Have you ever heard/read that “God is more interested in your holiness than your happiness” or “God is more concerned about our character than our comfort?”
Did you just wilt a little inside? I noticed a growing sadness even as I typed those sentences out. Don’t worry though, we wont stay there because neither of those sentences are Bible verses. Did you know that? We don’t have to build our understanding of God or of happiness on them.

The original intention of those sentences might have been to address the pursuit of entertainment, ease, and pleasure for the sake of ignoring pain, discomfort, and need. Setting happiness as the end goal of life and making all our decisions based on attaining it doesn’t actually result in happiness. But instead of encouraging us to reach the depths of joy God created us for, those popular sayings make God out to be some kind of monster who doesn’t care if we hurt so long as we do what he wants. Both those ideas even communicate a desire on God’s part to cause us hurt, withhold happiness, and choose not to meet legitimate needs in order to make us better people. It’s a “the end will justify the means” characterization. All of which makes every fiber of my being want to turn tail and run from God.

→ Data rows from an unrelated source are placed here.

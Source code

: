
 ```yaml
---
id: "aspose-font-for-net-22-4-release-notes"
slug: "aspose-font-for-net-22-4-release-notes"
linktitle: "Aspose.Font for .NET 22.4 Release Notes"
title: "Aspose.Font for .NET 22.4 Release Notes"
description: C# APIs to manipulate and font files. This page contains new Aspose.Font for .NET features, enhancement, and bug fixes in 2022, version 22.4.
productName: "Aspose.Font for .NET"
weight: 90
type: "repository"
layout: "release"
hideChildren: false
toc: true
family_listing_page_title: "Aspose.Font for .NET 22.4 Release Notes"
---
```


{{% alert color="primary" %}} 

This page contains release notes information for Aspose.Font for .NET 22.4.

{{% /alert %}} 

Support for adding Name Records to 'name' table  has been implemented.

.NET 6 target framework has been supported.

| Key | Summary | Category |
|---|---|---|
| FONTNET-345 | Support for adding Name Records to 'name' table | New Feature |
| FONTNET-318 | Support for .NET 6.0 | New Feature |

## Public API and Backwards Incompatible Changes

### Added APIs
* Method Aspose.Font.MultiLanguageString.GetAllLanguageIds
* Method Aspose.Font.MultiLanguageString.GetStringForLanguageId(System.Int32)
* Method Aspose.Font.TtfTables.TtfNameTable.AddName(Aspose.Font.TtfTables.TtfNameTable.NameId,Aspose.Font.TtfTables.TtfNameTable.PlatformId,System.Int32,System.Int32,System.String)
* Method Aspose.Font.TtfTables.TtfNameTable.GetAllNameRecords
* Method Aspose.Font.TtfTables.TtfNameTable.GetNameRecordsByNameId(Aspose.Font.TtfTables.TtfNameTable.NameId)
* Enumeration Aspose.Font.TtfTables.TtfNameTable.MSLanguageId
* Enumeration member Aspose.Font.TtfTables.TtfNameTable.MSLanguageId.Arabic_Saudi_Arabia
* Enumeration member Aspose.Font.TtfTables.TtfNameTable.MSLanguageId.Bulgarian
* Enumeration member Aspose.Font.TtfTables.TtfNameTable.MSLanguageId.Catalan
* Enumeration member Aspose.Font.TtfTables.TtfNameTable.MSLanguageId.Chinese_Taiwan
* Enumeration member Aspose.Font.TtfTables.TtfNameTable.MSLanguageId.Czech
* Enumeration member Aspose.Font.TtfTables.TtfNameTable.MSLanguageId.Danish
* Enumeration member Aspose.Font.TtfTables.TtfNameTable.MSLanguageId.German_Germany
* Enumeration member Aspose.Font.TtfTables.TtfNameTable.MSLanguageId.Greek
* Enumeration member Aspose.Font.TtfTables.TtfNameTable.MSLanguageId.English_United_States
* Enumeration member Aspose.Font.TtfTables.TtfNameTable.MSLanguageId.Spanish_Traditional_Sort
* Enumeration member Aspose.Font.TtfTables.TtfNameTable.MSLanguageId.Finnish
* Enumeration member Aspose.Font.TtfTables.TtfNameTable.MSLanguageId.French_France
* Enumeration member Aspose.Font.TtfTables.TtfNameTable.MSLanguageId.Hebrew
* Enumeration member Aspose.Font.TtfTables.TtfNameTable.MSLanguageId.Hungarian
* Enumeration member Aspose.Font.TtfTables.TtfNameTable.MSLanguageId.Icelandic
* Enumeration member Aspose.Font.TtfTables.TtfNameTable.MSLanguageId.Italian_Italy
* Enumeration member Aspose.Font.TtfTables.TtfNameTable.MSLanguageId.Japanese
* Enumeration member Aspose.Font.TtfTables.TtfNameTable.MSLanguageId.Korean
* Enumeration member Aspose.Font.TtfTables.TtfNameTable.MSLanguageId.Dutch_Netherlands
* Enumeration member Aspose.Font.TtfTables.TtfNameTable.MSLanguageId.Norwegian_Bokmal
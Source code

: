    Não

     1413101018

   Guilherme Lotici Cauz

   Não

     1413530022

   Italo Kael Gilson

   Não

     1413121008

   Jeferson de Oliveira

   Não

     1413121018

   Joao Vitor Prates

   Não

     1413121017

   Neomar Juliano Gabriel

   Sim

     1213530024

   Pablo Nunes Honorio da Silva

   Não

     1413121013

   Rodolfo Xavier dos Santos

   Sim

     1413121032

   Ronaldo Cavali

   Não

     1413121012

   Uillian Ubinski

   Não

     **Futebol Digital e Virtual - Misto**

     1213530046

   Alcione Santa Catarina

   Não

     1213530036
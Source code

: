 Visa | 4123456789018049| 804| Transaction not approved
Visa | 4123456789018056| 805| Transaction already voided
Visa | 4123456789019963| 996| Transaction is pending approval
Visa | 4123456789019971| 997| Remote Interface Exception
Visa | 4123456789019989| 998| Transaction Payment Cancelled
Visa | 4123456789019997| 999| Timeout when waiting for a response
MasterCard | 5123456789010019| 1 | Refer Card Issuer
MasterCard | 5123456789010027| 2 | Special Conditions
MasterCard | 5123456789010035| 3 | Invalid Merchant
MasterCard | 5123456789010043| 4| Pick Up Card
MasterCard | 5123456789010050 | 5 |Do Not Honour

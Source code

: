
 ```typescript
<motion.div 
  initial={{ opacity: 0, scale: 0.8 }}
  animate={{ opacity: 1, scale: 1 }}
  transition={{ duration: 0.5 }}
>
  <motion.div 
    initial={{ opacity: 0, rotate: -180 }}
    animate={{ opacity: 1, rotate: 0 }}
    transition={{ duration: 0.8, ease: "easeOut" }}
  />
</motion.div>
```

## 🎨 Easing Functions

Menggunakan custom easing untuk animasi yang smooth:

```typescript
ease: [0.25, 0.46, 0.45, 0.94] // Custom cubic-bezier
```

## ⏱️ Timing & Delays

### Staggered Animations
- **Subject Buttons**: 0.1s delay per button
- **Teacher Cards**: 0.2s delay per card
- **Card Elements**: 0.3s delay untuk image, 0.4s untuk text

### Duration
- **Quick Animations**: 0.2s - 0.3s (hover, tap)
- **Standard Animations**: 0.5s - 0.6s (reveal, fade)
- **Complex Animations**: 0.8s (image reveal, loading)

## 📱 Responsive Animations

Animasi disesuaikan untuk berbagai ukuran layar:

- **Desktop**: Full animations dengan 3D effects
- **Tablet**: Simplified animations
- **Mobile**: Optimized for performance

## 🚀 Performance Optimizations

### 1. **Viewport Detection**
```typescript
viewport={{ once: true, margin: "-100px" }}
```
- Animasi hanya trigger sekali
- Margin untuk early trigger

But that’s not who God is.

Holiness and Happiness aren’t mutually exclusive. You don’t have to get one at the expense of the other. Actually, we need both happiness and holiness in order to experience the potential fullness of each.
This might be a new idea for you. It was for me! I’m so accustomed to ideas like happiness is a warning that I’m about to, or are already in, sin and that I need a healthy dose of self-loathing to keep me on the straight and narrow. Those lies make it really difficult for me to enjoy life and experience happiness.
Does anybody else inside the Church feel this? Does anybody outside the Christian Church see and fear this?

The purpose of happiness is not to cause us shame or act as an alarm for sin. Neither is the purpose of happiness to be our only escape from the pain and fear we encounter in this life.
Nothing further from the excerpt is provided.